= King Township, Winnebago County, Iowa =

Township in Winnebago County, Iowa, U.S.

King Township is a township in Winnebago County, Iowa, United States.

==History==
King Township was founded in 1886.

In 1894, a tornado destroyed King Township School No. 2. In 1904, a cyclone destroyed King Township School No. 1.

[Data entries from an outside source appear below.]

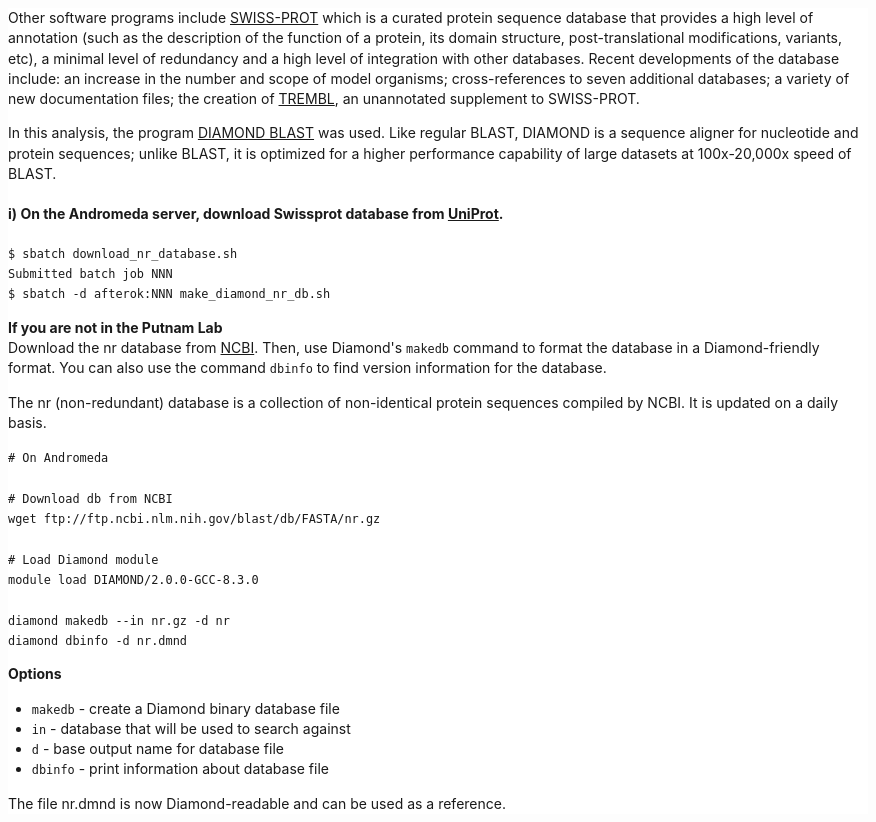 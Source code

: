 Other software programs include [SWISS-PROT](https://iop.vast.ac.vn/theor/conferences/smp/1st/kaminuma/SWISSPROT/access.html) which is a curated protein sequence database that provides a high level of annotation (such as the description of the function of a protein, its domain structure, post-translational modifications, variants, etc), a minimal level of redundancy and a high level of integration with other databases. Recent developments of the database include: an increase in the number and scope of model organisms; cross-references to seven additional databases; a variety of new documentation files; the creation of [TREMBL](http://www3.cmbi.umcn.nl/wiki/index.php/TrEMBL), an unannotated supplement to SWISS-PROT. 






In this analysis, the program [DIAMOND BLAST](http://www.diamondsearch.org/index.php) was used. Like regular BLAST, DIAMOND is a sequence aligner for nucleotide and protein sequences; unlike BLAST, it is optimized for a higher performance capability of large datasets at 100x-20,000x speed of BLAST.

#### i) On the Andromeda server, download Swissprot database from [UniProt](ftp://ftp.ncbi.nlm.nih.gov/blast/db/FASTA/nr.gz). 


```
$ sbatch download_nr_database.sh
Submitted batch job NNN
$ sbatch -d afterok:NNN make_diamond_nr_db.sh
```

**If you are not in the Putnam Lab**  
Download the nr database from [NCBI](ftp://ftp.ncbi.nlm.nih.gov/blast/db/FASTA/nr.gz). Then, use Diamond's ```makedb``` command to format the database in a Diamond-friendly format. You can also use the command ```dbinfo``` to find version information for the database.

The nr (non-redundant) database is a collection of non-identical protein sequences compiled by NCBI. It is updated on a daily basis.

```
# On Andromeda

# Download db from NCBI
wget ftp://ftp.ncbi.nlm.nih.gov/blast/db/FASTA/nr.gz

# Load Diamond module
module load DIAMOND/2.0.0-GCC-8.3.0

diamond makedb --in nr.gz -d nr
diamond dbinfo -d nr.dmnd
```

**Options**

- ```makedb``` - create a Diamond binary database file
- ```in``` - database that will be used to search against
- ```d``` - base output name for database file
- ```dbinfo``` - print information about database file

The file nr.dmnd is now Diamond-readable and can be used as a reference.
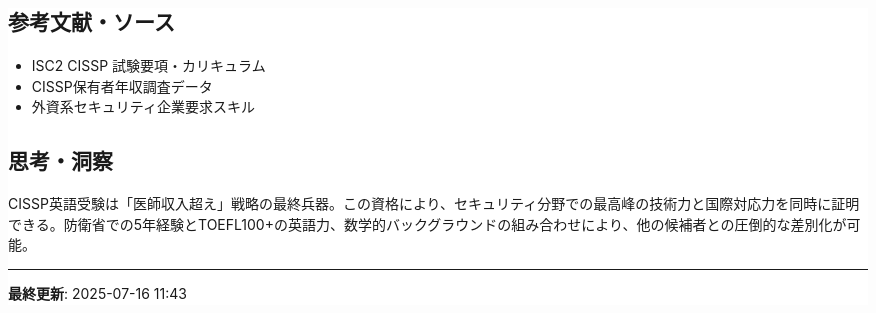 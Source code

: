 ## 参考文献・ソース
- ISC2 CISSP 試験要項・カリキュラム
- CISSP保有者年収調査データ
- 外資系セキュリティ企業要求スキル

## 思考・洞察
CISSP英語受験は「医師収入超え」戦略の最終兵器。この資格により、セキュリティ分野での最高峰の技術力と国際対応力を同時に証明できる。防衛省での5年経験とTOEFL100+の英語力、数学的バックグラウンドの組み合わせにより、他の候補者との圧倒的な差別化が可能。

---

**最終更新**: 2025-07-16 11:43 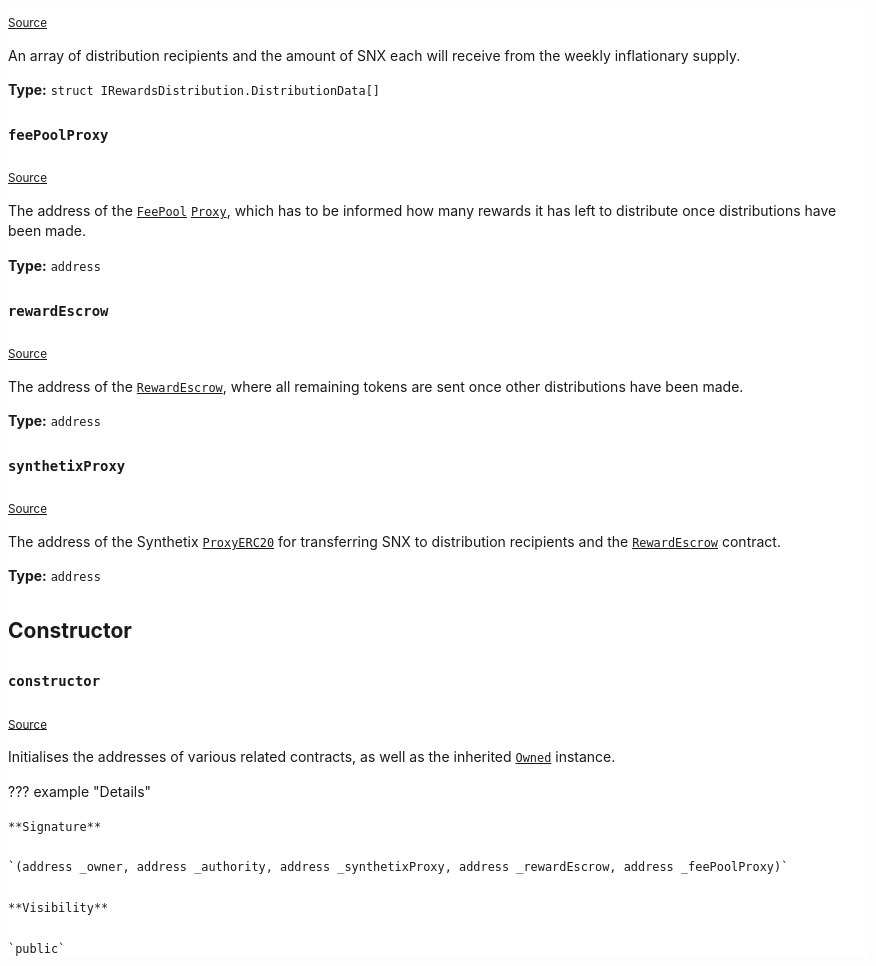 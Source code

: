 <sub>[Source](https://github.com/Synthetixio/synthetix/tree/v2.27.4/contracts/RewardsDistribution.sol#L44)</sub>

An array of distribution recipients and the amount of SNX each will receive from the weekly inflationary supply.

**Type:** `struct IRewardsDistribution.DistributionData[]`

### `feePoolProxy`

<sub>[Source](https://github.com/Synthetixio/synthetix/tree/v2.27.4/contracts/RewardsDistribution.sol#L39)</sub>

The address of the [`FeePool`](FeePool.md) [`Proxy`](Proxy.md), which has to be informed how many rewards it has left to distribute once distributions have been made.

**Type:** `address`

### `rewardEscrow`

<sub>[Source](https://github.com/Synthetixio/synthetix/tree/v2.27.4/contracts/RewardsDistribution.sol#L34)</sub>

The address of the [`RewardEscrow`](RewardEscrow.md), where all remaining tokens are sent once other distributions have been made.

**Type:** `address`

### `synthetixProxy`

<sub>[Source](https://github.com/Synthetixio/synthetix/tree/v2.27.4/contracts/RewardsDistribution.sol#L29)</sub>

The address of the Synthetix [`ProxyERC20`](ProxyERC20.md) for transferring SNX to distribution recipients and the [`RewardEscrow`](RewardEscrow.md) contract.

**Type:** `address`

## Constructor

### `constructor`

<sub>[Source](https://github.com/Synthetixio/synthetix/tree/v2.27.4/contracts/RewardsDistribution.sol#L50)</sub>

Initialises the addresses of various related contracts, as well as the inherited [`Owned`](Owned.md) instance.

??? example "Details"

    **Signature**

    `(address _owner, address _authority, address _synthetixProxy, address _rewardEscrow, address _feePoolProxy)`

    **Visibility**

    `public`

King No. 1, the first school in King Township, was built in 1895, and known as the Amodt school. Its largest attendance was 29 pupils in 1899. The school was destroyed by a cyclone in 1904. After it was rebuilt, it was known as the Sterrenberg school. The school closed in 1944. King No. 2 was built in 1891, and destroyed by a tornado in 1891. The new building, known as the Ambroson school, included a storm cave. Its largest attendance was 35 children. The school closed in 1950. King no. 3 was built in 1896. It was known as the Ellis school, and later as the Lawless school. The school closed in 1953. King no. 4, built in 1887, was known as the Combs school. Its largest attendance was 27 pupils in 1917. The school closed in 1953. King no. 5, the center school of the township, was built in 1879. It was known as the Lynn school, and later as the Lehman school. The building was sold in 1929 and moved, then a new building was built. The largest attendance was 1918, with 21 pupils. King no. 7 was built in 1888, and had three names. It was called the Asmus school for Henry Asmus, the Olson school, as it had many pupils from the Olson family, and finally as the Tinderholt school. The largest attendance was 39 pupils, in 1897. The school closed in 1954. King no. 8 in 1899, at the L.M. Thorsen farm home, and moved to the Stanhope home in 1890. The schoolhouse was built in 1891, and known as the Myhr school. The largest attendance was in 1899, with 30 pupils. King no. 9 was built in 1902. It was known as the Mortenson school, as Mr. Mortenson gave the land for the building. After Mr. Mortenson moved to Thompson, it became known as the Waite school. Its largest attendance was in 1914. The school was closed in 1948, and the building was moved to Thompson, where it became part of the Marion Hageson home.

The Ellis Point Methodist congregation met at the King no. 3 school until purchasing its own building in 1934.